**** GIVEN ENTRIES ****

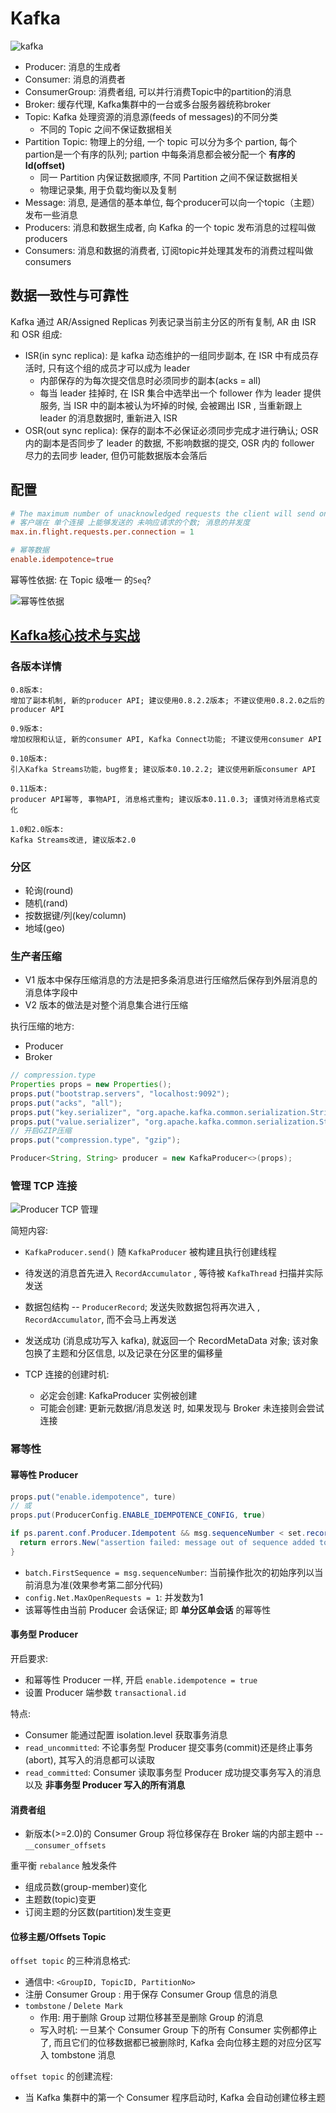 # Kafka

![kafka](log_anatomy.png)

- Producer: 消息的生成者
- Consumer: 消息的消费者
- ConsumerGroup: 消费者组, 可以并行消费Topic中的partition的消息
- Broker: 缓存代理, Kafka集群中的一台或多台服务器统称broker
- Topic: Kafka 处理资源的消息源(feeds of messages)的不同分类
  - 不同的 Topic 之间不保证数据相关
- Partition	Topic: 物理上的分组, 一个 topic 可以分为多个 partion, 每个 partion是一个有序的队列; partion 中每条消息都会被分配一个 **有序的 Id(offset)**
  - 同一 Partition 内保证数据顺序, 不同 Partition 之间不保证数据相关
  - 物理记录集, 用于负载均衡以及复制
- Message: 消息, 是通信的基本单位, 每个producer可以向一个topic（主题）发布一些消息
- Producers: 消息和数据生成者, 向 Kafka 的一个 topic 发布消息的过程叫做 producers
- Consumers: 消息和数据的消费者, 订阅topic并处理其发布的消费过程叫做 consumers

## 数据一致性与可靠性

Kafka 通过 AR/Assigned Replicas 列表记录当前主分区的所有复制, AR 由 ISR 和 OSR 组成:
- ISR(in sync replica): 是 kafka 动态维护的一组同步副本, 在 ISR 中有成员存活时, 只有这个组的成员才可以成为 leader
  - 内部保存的为每次提交信息时必须同步的副本(acks = all)
  - 每当 leader 挂掉时, 在 ISR 集合中选举出一个 follower 作为 leader 提供服务, 当 ISR 中的副本被认为坏掉的时候, 会被踢出 ISR , 当重新跟上 leader 的消息数据时, 重新进入 ISR
- OSR(out sync replica): 保存的副本不必保证必须同步完成才进行确认; OSR 内的副本是否同步了 leader 的数据, 不影响数据的提交, OSR 内的 follower 尽力的去同步 leader, 但仍可能数据版本会落后

## 配置

```conf
# The maximum number of unacknowledged requests the client will send on a single connection before blocking. Note that if this setting is set to be greater than 1 and there are failed sends, there is a risk of message re-ordering due to retries (i.e., if retries are enabled).
# 客户端在 单个连接 上能够发送的 未响应请求的个数; 消息的并发度
max.in.flight.requests.per.connection = 1

# 幂等数据
enable.idempotence=true
```

幂等性依据: 在 Topic 级唯一 的`Seq`?

![幂等性依据](638648-d4a3e30ebfd4133d.png)

## [Kafka核心技术与实战](https://time.geekbang.org/column/article/100726)

### 各版本详情

```
0.8版本:
增加了副本机制, 新的producer API; 建议使用0.8.2.2版本; 不建议使用0.8.2.0之后的producer API

0.9版本:
增加权限和认证, 新的consumer API, Kafka Connect功能; 不建议使用consumer API

0.10版本:
引入Kafka Streams功能，bug修复; 建议版本0.10.2.2; 建议使用新版consumer API

0.11版本:
producer API幂等, 事物API, 消息格式重构; 建议版本0.11.0.3; 谨慎对待消息格式变化

1.0和2.0版本:
Kafka Streams改进, 建议版本2.0
```

### 分区

- 轮询(round)
- 随机(rand)
- 按数据键/列(key/column)
- 地域(geo)

### 生产者压缩

- V1 版本中保存压缩消息的方法是把多条消息进行压缩然后保存到外层消息的消息体字段中
- V2 版本的做法是对整个消息集合进行压缩

执行压缩的地方:
- Producer
- Broker

```java
// compression.type
Properties props = new Properties();
props.put("bootstrap.servers", "localhost:9092");
props.put("acks", "all");
props.put("key.serializer", "org.apache.kafka.common.serialization.StringSerializer");
props.put("value.serializer", "org.apache.kafka.common.serialization.StringSerializer");
// 开启GZIP压缩
props.put("compression.type", "gzip");

Producer<String, String> producer = new KafkaProducer<>(props);
```

### 管理 TCP 连接

![Producer TCP 管理](kafka_producer_process.png)

简短内容:
- `KafkaProducer.send()` 随 `KafkaProducer` 被构建且执行创建线程
- 待发送的消息首先进入 `RecordAccumulator` , 等待被 `KafkaThread` 扫描并实际发送
- 数据包结构 -- `ProducerRecord`; 发送失败数据包将再次进入 , `RecordAccumulator`, 而不会马上再发送
- 发送成功 (消息成功写入 kafka), 就返回一个 RecordMetaData 对象; 该对象包换了主题和分区信息, 以及记录在分区里的偏移量

- TCP 连接的创建时机:
  - 必定会创建: KafkaProducer 实例被创建
  - 可能会创建: 更新元数据/消息发送 时, 如果发现与 Broker 未连接则会尝试连接

### 幂等性

#### 幂等性 Producer

```java
props.put("enable.idempotence", ture)
// 或
props.put(ProducerConfig.ENABLE_IDEMPOTENCE_CONFIG, true)
```

```java
if ps.parent.conf.Producer.Idempotent && msg.sequenceNumber < set.recordsToSend.RecordBatch.FirstSequence {
  return errors.New("assertion failed: message out of sequence added to a batch")
}
```

- `batch.FirstSequence = msg.sequenceNumber`: 当前操作批次的初始序列以当前消息为准(效果参考第二部分代码)
- `config.Net.MaxOpenRequests = 1`: 并发数为1
- 该幂等性由当前 Producer 会话保证; 即 **单分区单会话** 的幂等性

#### 事务型 Producer

开启要求:
- 和幂等性 Producer 一样, 开启 `enable.idempotence = true`
- 设置 Producer 端参数 `transactional.id`

特点:
- Consumer 能通过配置 isolation.level 获取事务消息
- `read_uncommitted`: 不论事务型 Producer 提交事务(commit)还是终止事务(abort), 其写入的消息都可以读取
- `read_committed`: Consumer 读取事务型 Producer 成功提交事务写入的消息 以及 **非事务型 Producer 写入的所有消息**

#### 消费者组

- 新版本(>=2.0)的 Consumer Group 将位移保存在 Broker 端的内部主题中 -- `__consumer_offsets`

重平衡 `rebalance` 触发条件
- 组成员数(group-member)变化
- 主题数(topic)变更
- 订阅主题的分区数(partition)发生变更

#### 位移主题/Offsets Topic

`offset topic` 的三种消息格式:
- 通信中: `<GroupID, TopicID, PartitionNo>`
- 注册 Consumer Group : 用于保存 Consumer Group 信息的消息
- `tombstone` / `Delete Mark`
  - 作用: 用于删除 Group 过期位移甚至是删除 Group 的消息
  - 写入时机: 一旦某个 Consumer Group 下的所有 Consumer 实例都停止了, 而且它们的位移数据都已被删除时, Kafka 会向位移主题的对应分区写入 tombstone 消息

`offset topic` 的创建流程:
- 当 Kafka 集群中的第一个 Consumer 程序启动时, Kafka 会自动创建位移主题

****

Find every line in the records that uses the string "KafkaProducer", then copy it.

Producer<String, String> producer = new KafkaProducer<>(props);
- `KafkaProducer.send()` 随 `KafkaProducer` 被构建且执行创建线程
  - 必定会创建: KafkaProducer 实例被创建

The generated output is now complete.